Not this time machine though.
But it is not as simple as it is. Lets talk about my theory of time travel.
But first, you need to understand how I think of a time travel machine. The machine is a pill-shaped machine, made of glass and metal, with dials and a button to travel forwards and backwards in time.
Now since you know the structure, let's talk about my not confirmed law.
SirPhillipines' Law
The first problem is in age. If you time travel back to the 1990's, the problem is you would get younger. You could potentially disappear if you bypass your age backwards. Same thing with the future. You would get older the more you go forwards with time. But lets say we made it so you don't age. Second problem?
Part 2
Speed. Einstein's theory is probably what people used to solve the age problem. The faster you go, the slower you age, but the more fatal it is. At such a fast speed, the structure would break apart into pieces because of the tiny bits of friction in the air, and even if you had indestructible materials, your bones will break on the pressure that is pushing you into a wall. Even you fix that, your structure would become a meteor, and that is what makes the next problem.
Part 3
Let's say you fix the speed problem. Now you have direction to go. Which way would you go? For some reason, when people think of time machines, people think of what time they would go in, not what place they will land in. If you pick Russia, you can't possibly get there with the speed you are going. If you try to circle the Earth to get there, you would instantly pass it, while crushing structures with your high velocity. So what is the meteor thing? If your structure is a meteor, it would not just crush structures, it would burn them, causing pandemonium. But let's say someone said "Oh, I'll just go into space, turn around, and go back to Earth." No.
Part 3.5
If you go into space, the following could happen.- You could crash into a planet
- That planet's debris might crash into other planets
- Pandemonium in that system
- More crashing
- Uh oh... a meteor changed your direction
- You forget which way you went
- Wow, you went through a sun!
Uh oh.
And now you get it.
Part 4
This is a small one. Your pill-shaped time machine is a meteor, and you would burn to death because of the heat inside the structure. Air conditioners won't do, because your time machine would be about 3,000 degrees Fahrenheit.Part 5 (I promise, this is the last one)

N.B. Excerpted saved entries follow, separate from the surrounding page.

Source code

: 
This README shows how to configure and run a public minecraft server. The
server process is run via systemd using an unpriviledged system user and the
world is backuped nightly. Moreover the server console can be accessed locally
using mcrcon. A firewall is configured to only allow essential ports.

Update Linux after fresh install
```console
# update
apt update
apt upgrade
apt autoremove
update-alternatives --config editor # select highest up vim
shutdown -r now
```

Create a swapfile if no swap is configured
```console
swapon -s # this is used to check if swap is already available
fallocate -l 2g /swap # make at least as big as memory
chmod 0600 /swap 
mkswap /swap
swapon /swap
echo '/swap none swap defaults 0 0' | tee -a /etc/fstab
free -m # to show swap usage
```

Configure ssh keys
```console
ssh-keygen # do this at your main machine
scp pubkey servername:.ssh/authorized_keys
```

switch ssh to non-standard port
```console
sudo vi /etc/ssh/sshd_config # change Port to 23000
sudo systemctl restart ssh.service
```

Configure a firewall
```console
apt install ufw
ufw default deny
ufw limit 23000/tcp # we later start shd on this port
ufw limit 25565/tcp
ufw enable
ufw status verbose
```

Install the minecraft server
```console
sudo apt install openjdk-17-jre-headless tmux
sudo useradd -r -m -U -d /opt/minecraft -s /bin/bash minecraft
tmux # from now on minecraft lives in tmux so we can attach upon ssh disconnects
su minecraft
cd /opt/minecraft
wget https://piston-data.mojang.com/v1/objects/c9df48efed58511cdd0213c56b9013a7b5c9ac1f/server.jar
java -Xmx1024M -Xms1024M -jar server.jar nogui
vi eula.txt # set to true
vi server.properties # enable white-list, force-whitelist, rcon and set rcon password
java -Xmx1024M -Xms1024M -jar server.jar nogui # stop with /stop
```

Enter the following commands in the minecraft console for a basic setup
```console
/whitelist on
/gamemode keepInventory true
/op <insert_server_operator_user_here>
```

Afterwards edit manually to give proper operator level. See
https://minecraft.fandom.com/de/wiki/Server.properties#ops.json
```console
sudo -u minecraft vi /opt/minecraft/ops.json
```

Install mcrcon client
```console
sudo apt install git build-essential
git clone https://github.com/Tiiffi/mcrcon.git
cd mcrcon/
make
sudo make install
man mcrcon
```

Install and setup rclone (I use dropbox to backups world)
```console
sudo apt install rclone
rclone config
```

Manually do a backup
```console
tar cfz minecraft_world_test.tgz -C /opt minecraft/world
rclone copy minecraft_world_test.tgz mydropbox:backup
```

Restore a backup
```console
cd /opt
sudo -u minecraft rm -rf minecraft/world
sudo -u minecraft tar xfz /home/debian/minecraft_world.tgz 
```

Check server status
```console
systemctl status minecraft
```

You solved all 4 parts, but this one is probably one is the hardest one to do. (I don't know what the name is, I'll call it change-time)
If you go too, let's say, at the World Trade Center, the date 9/10/01, the day right before 9/11. You could potentially alter history be doing one thing.
- Tell George W. Bush what can happen
- Al-Qaeda spies hear this
- They aim for Washington D.C. instead
- Washington D.C. in panic
Conclusion
Moral: Don't time travel it's not worth the risk.Does anyone know how to solve this? If so, put it in the chat.
Bye!
First, you have to try to get a special convex or concave lense and make a telescope. Make sure it is as fast as a mirror and aim the mirror and telescope binded together into space and put another mirror far away in space, or add a special type of chemical which reverses this effect. This will reverse the light and cause the light to come back twice as fast as the speed of light, causing you to be able to see 2 years back in time per lightyear away the exterior mirror is.
So you know that the relection of light from a mirror is as fast as the speed of light. But the thing is, if you try to go faster than this, you can see back in time. What I meant was that you had to put a mirror into space and make it reflect back to your telescope's lense. But once the light comes back, it will be slow enough that you will be able to see 1 year into the past.
Surprisingly enough, this already exists on Earth. For example, look at the sun. Right now, you are seeing the sun as how it was 8 minutes ago, as it takes 8 minutes for the sun's light to travel to earth. Which means if the sun died all of a sudden, we would still have 8 minutes to live.
I once heard that a person was arrested and he told the authorities he was from the future and had time traveled and then the next day he just disappeared...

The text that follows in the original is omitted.